As far as video game titles go, there are few as self-explanatory as Duck Game. It’s a title so simple that we wouldn’t be able to come up with a better one no matter how hard we tried. Quackers has unfortunately already been taken by American chain restaurant Chuck-e-Cheese and Duck Hunt is a Nintendo classic. With all the obvious alternatives already snatched up, the obvious title becomes the only real title you could ever choose. Enter, Duck Game. But what does that title tell you? It’s certainly a game, yes. You play as a duck, yes. But it doesn’t explain anything much more beyond that, and Duck Game is a title that goes above and beyond its basic name.

There are two opposing halves that make up Duck Game’s content, although they never conflict with one another. On one side, you have a frantic single-screen multiplayer title. On the other, you’re greeted with a difficult series of single-player challenges. The former is certainly the main hook of Duck Game and while single-screen multiplayer games aren’t few and far between – even on Switch – this is a genre standout that’s now available on the beloved handheld.

Much like other games in the genre, Duck Game incorporates the ever-frightening mechanic of one-hit kills. Multiplayer maps are rarely complex, but every one of them feels well designed for a maximum of four players. Ranging from wide platform-heavy arenas to a duelling arena dotted with sliding ice ramps, there’s a solid amount of variety here.

Even more varied is the game’s impressive line-up of weapons and items for you to pick up and use for your rampant duck hunting – sorry, duck gaming. Long-range sniper rifles, longswords, ice guns, trip mines and flame throwers are just a handful of the colossal library of weapons you’ll be able to get your hands on. While most are simple to use, some also incorporate a few extra actions before firing them off which always leads to a fun time for your friends when you forget to do so.

Frantically hopping around the game’s environments with an enemy duck hot on your tail may lead you to pick up any and all weapons during your escape. Hopefully, unlike us, you won’t give in to your fear and will pay attention to the items you pick up. Weapons like the hilarity-ensuing Suicide Gun are made for this exact scenario; if you don’t pay attention while picking up this terrifying firearm you’ll end up shooting yourself. Oh, and don’t forget to throw that grenade after you pull the pin out! Otherwise – KABOOM!

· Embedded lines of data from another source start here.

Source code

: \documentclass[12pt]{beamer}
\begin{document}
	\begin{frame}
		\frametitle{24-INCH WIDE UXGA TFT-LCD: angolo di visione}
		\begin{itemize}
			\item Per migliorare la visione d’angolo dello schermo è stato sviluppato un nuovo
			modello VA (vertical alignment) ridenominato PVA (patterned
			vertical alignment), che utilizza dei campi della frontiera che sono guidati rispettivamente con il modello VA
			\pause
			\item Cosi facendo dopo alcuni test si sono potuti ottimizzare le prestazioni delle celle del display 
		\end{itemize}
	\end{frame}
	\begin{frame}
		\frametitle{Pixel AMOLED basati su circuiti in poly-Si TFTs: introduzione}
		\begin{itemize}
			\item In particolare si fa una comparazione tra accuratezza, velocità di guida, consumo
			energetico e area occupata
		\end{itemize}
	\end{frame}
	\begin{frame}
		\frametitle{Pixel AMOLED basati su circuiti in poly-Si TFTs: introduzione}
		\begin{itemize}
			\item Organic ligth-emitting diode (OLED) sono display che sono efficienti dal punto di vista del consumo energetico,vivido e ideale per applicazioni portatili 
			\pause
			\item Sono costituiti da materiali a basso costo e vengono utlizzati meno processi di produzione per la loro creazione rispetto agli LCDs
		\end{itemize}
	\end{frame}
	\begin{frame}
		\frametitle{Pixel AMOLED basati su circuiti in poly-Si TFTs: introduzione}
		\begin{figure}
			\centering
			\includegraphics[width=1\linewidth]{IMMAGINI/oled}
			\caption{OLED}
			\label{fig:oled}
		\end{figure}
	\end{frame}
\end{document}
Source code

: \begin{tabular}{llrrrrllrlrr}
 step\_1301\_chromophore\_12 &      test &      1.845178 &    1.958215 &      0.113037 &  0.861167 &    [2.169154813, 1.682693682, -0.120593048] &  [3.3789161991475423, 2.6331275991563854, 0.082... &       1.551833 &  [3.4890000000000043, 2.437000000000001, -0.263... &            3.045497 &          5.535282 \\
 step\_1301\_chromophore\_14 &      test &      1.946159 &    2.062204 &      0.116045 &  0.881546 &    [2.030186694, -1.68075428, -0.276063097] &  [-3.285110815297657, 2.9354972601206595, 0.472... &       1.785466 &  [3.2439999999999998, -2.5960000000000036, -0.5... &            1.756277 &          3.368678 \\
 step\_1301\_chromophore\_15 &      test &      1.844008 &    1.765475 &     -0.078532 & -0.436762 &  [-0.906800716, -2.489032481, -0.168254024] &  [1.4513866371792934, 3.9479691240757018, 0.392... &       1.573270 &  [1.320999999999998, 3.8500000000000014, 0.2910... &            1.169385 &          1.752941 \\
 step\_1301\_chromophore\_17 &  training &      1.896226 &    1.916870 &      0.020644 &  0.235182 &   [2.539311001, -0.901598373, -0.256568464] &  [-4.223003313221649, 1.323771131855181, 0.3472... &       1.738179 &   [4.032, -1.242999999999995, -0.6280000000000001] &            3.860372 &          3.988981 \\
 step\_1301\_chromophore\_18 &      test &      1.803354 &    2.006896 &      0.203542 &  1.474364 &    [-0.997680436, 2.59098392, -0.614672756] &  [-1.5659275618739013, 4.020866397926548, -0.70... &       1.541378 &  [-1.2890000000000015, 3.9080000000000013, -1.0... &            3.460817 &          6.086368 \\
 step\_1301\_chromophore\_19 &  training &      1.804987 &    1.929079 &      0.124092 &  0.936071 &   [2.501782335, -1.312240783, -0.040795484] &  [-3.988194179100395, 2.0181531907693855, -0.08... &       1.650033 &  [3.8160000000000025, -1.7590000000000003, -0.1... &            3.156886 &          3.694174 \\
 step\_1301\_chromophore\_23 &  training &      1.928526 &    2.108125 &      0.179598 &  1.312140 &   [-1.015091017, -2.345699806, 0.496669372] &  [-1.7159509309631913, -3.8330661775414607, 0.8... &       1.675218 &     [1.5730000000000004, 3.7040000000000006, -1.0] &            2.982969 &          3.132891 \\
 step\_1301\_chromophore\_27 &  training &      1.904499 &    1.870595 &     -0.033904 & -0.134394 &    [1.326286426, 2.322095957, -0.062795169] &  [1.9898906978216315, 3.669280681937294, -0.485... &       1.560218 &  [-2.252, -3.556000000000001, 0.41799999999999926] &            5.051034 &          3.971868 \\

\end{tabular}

On occasion, Duck Game grants the same feeling of senseless cock-up humour that games like Worms thrive on. Playing with a group of friends will constantly bring the laughs, no matter what armaments you’re using to horrendously murder each other. It’s competitive for sure, but games like this are often a product for parties – alcohol is, of course, optional. After all, playing sober is bound to ruin a few friendships along the way.

But away from the friendship-destroying competitive multiplayer, Duck Game’s extensive challenge arcade serves as a training ground for advanced mechanics. Without the ability to play the game’s multiplayer mode against AI ducks, this is the only way to enjoy some pure single-player content.

Thankfully, the challenge arcade available here is remarkably extensive. The tasks offered within are far from anything you’d see in the game’s standard multiplayer mode. From extremely polished shooting challenges to chainsaw-sliding through a tightly designed circuit, there’s a generous amount of unique content designed around Duck Game’s deep movement systems.

Completing each challenge rewards you with tickets which can be exchanged for gameplay modifiers or, the only real option, purchase wearable hats. We had a particular fondness for the fridge-freezer we could shove on our head, despite making us a much larger target, and a hat that references the game Ballz couldn’t be left in our virtual wardrobe for long. There’s a huge number of hats to equip; not as many as in Team Fortress 2, but still a hefty variety nonetheless.

No matter how you play, Duck Game is a riot of a time. While the Switch version does, unfortunately, lack a lot of the custom content available through Steam Workshop on PC, the base content available here is still fun and undeniably rewarding. AI opponents could go a long way for those who want to play on the go, but their inclusion doesn’t ruin the pure multiplayer joy that Duck Game offers.

Conclusion

Duck Game is a standout multiplayer title on Switch. While it isn’t going to be as extensive as its modifiable PC counterpart, it’s a solid port to a fantastic portable. With split Joy-Con support, Duck Game is a perfect game to chuck on with a friend for a short game of animal cruelty. So put on a silly hat, pick up a chainsaw and slide at Mach speed towards your opponent.